::: INFORMATION SUPPLIED
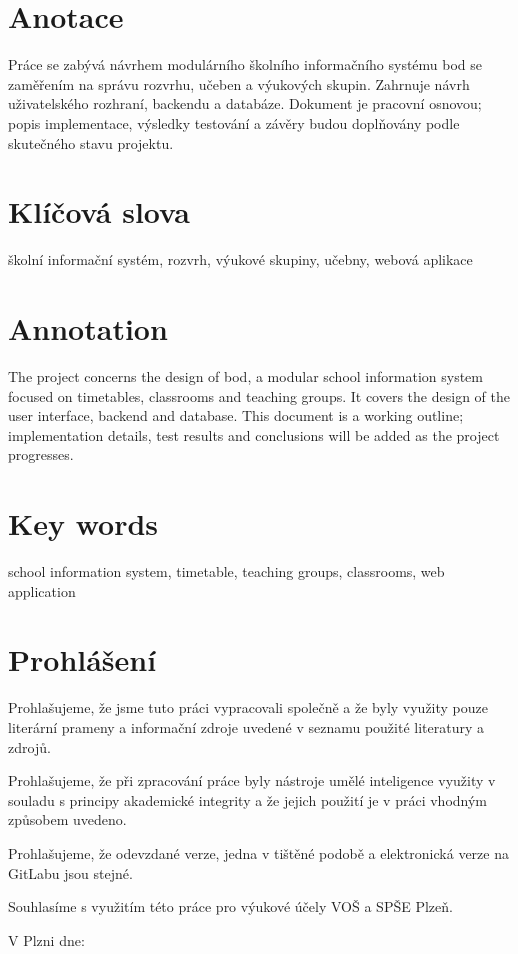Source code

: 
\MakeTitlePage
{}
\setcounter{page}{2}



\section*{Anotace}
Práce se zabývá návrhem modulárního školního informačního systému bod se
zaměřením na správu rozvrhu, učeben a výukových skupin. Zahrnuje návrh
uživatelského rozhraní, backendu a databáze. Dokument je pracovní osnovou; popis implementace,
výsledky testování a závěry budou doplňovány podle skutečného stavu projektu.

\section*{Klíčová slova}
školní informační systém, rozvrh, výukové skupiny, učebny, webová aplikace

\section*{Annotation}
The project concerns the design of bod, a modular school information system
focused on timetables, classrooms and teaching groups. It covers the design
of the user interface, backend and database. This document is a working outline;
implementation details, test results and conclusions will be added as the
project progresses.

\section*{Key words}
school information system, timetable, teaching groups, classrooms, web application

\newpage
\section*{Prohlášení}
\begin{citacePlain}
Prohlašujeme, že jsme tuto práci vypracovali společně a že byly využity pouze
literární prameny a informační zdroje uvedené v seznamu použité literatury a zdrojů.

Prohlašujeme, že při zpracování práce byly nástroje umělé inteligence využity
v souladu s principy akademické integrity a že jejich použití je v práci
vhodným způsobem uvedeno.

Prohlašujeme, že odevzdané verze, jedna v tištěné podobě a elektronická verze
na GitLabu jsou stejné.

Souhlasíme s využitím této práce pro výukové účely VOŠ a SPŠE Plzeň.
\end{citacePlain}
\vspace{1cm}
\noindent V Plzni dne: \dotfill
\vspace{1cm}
::::::
::: INFORMATION SUPPLIED
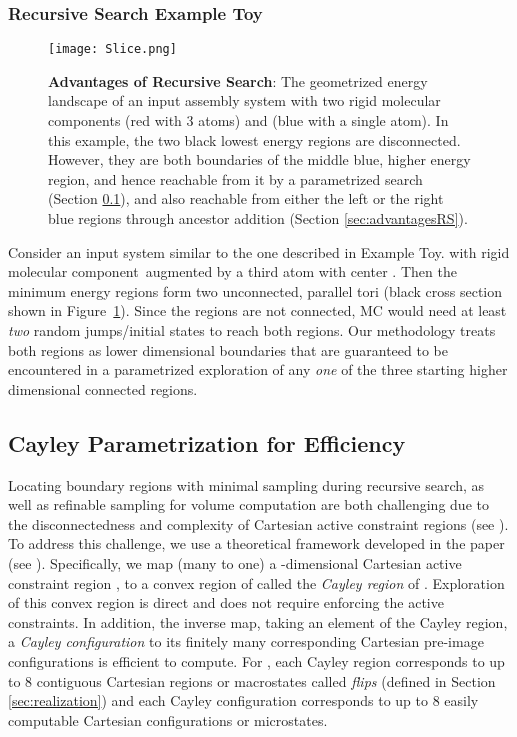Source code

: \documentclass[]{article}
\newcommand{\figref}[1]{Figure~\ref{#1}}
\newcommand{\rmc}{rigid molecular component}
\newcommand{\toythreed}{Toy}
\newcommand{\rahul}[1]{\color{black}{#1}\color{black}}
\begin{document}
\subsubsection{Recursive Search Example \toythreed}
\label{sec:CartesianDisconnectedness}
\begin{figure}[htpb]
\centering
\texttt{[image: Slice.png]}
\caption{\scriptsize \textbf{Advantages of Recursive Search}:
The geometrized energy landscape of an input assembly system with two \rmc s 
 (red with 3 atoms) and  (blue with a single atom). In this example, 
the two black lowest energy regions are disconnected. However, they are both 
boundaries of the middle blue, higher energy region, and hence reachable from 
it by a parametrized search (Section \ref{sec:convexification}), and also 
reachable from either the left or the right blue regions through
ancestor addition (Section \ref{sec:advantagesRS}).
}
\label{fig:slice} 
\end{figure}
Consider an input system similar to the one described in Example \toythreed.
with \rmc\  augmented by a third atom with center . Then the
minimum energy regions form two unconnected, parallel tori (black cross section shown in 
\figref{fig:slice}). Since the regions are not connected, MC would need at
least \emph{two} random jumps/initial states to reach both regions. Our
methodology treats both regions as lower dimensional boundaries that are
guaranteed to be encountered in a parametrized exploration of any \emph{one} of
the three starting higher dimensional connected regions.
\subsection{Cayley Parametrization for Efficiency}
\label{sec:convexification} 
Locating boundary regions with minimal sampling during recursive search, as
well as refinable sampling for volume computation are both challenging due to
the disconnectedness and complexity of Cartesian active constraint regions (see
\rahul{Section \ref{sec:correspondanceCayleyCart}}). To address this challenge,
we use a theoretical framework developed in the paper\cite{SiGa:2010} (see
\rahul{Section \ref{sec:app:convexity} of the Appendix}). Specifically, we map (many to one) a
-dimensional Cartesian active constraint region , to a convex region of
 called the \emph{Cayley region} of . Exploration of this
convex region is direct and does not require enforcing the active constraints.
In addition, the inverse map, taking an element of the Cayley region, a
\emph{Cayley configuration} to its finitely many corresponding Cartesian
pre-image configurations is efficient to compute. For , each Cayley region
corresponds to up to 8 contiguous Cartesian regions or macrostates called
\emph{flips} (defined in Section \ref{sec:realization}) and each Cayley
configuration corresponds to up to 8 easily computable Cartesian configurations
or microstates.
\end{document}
::::::
::: INFORMATION SUPPLIED
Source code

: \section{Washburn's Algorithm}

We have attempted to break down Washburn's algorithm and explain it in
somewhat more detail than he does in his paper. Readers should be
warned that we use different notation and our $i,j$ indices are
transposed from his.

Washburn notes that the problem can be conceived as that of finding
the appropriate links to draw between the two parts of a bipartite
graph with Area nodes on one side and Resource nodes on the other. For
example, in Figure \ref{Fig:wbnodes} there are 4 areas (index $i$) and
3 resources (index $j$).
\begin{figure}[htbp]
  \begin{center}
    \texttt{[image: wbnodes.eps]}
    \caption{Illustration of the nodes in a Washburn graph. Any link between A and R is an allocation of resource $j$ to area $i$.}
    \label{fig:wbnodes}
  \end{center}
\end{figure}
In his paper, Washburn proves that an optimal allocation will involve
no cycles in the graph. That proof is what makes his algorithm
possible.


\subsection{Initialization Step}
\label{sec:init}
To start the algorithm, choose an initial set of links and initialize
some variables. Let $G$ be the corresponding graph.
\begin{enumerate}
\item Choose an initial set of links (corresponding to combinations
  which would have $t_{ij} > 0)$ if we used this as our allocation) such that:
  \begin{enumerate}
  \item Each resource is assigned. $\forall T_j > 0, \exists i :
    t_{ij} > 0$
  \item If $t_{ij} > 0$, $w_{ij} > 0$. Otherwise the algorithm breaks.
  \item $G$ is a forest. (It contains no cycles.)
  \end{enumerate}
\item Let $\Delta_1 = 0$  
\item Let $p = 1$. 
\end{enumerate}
::::::
» EXERCISE DETAILS: Give the exact lines, and only those, from the line containing "of the nodes" through the line containing "Let $\Delta_1 = 0$" in the entries above.

» TASK ANSWER:
    \caption{Illustration of the nodes in a Washburn graph. Any link between A and R is an allocation of resource $j$ to area $i$.}
    \label{fig:wbnodes}
  \end{center}
\end{figure}
In his paper, Washburn proves that an optimal allocation will involve
no cycles in the graph. That proof is what makes his algorithm
possible.


\subsection{Initialization Step}
\label{sec:init}
To start the algorithm, choose an initial set of links and initialize
some variables. Let $G$ be the corresponding graph.
\begin{enumerate}
\item Choose an initial set of links (corresponding to combinations
  which would have $t_{ij} > 0)$ if we used this as our allocation) such that:
  \begin{enumerate}
  \item Each resource is assigned. $\forall T_j > 0, \exists i :
    t_{ij} > 0$
  \item If $t_{ij} > 0$, $w_{ij} > 0$. Otherwise the algorithm breaks.
  \item $G$ is a forest. (It contains no cycles.)
  \end{enumerate}
\item Let $\Delta_1 = 0$  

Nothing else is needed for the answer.